China is trying to use cyber weapons to preposition the US and the West for "societal havoc and chaos in civilian infrastructure" in the event of a conflict, Nick Andersen, Executive Assistant Director for the Cybersecurity Division (CSD) of the US Cybersecurity and Infrastructure Security Agency (CISA), said on Tuesday.
Speaking at the Cyber Week conference at Tel Aviv University, Andersen stated that in terms of hacking threats, "the most significant and comprehensive threat in the long term is absolutely from the People's Republic of China."
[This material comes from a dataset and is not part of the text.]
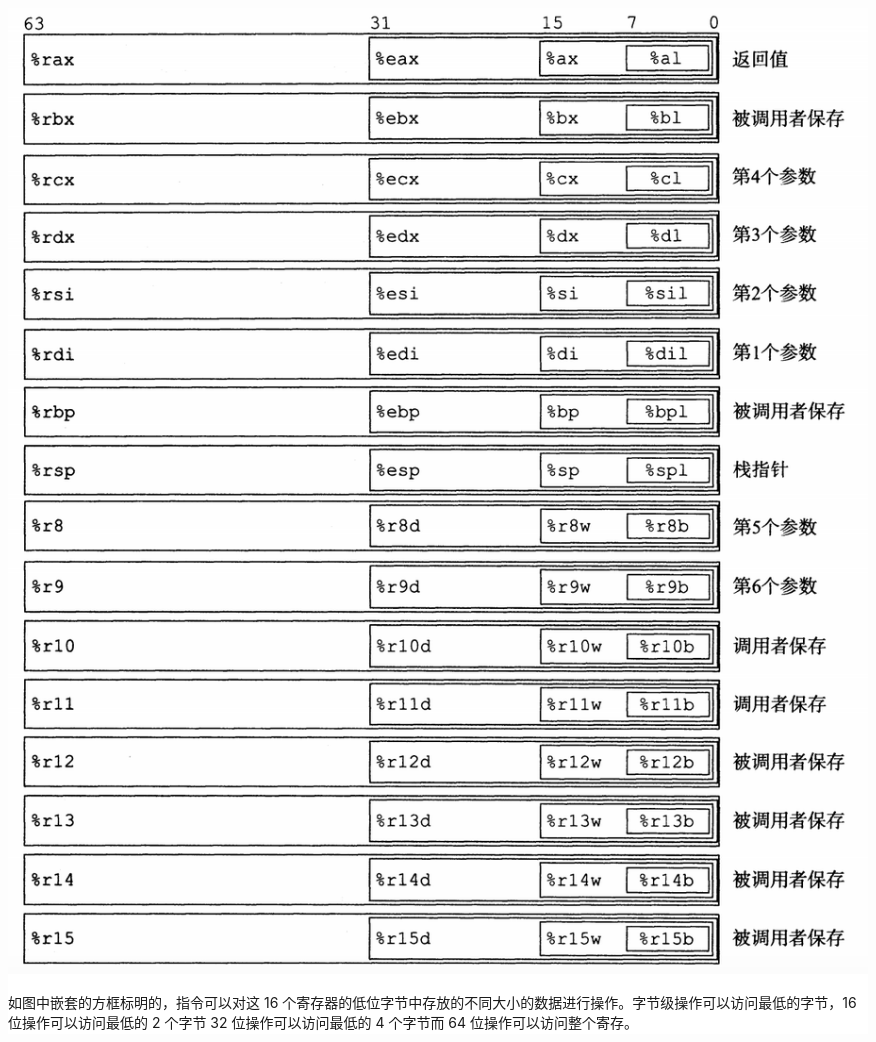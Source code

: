 ![image-20190419182315669](../img/csf/image-20190419182315669.png)

如图中嵌套的方框标明的，指令可以对这 16 个寄存器的低位字节中存放的不同大小的数据进行操作。字节级操作可以访问最低的字节，16 位操作可以访问最低的 2 个字节 32 位操作可以访问最低的 4 个字节而 64 位操作可以访问整个寄存。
They have a "long-term cyber campaign, not just to gather intelligence, but to shape the battle space – infrastructure…using persistent reconnaissance and low-key intrusions," said the American CISA cyber official.
He accused China of "embedding in water, the energy grid, the cloud, telecommunications, and identity systems" in order to "weaken national resolve during a time of crisis."
Andersen suggested that "US and Israeli efforts align in this regard" to block Beijing from putting civilian infrastructure at risk, while masking its actions as routine network activity.
Chinese positioning, an existing threat
According to the CISA official, the US and its allies must "continue to shift to disrupt the Chinese prepositioning" ambushes within their civilian infrastructure.
"Operational cooperation with Israel is essential not just to our success, but as part of global cyber defense efforts." He advocated improving toward "higher identity protocols, improved login [defenses], improved telemetry at time of conflict."
Andersen acknowledged that Russia, Iran, and North Korea are also major cyber threats, but said China is the greatest one.
This is a shift over the last decade or so, given that Moscow was once considered the number one cyber threat.
The issue is sensitive for Israel, which, while suspicious of the Chinese in certain areas, including their support of Iran, and wanting to support the US, has also tried to maintain positive relations with Beijing wherever possible.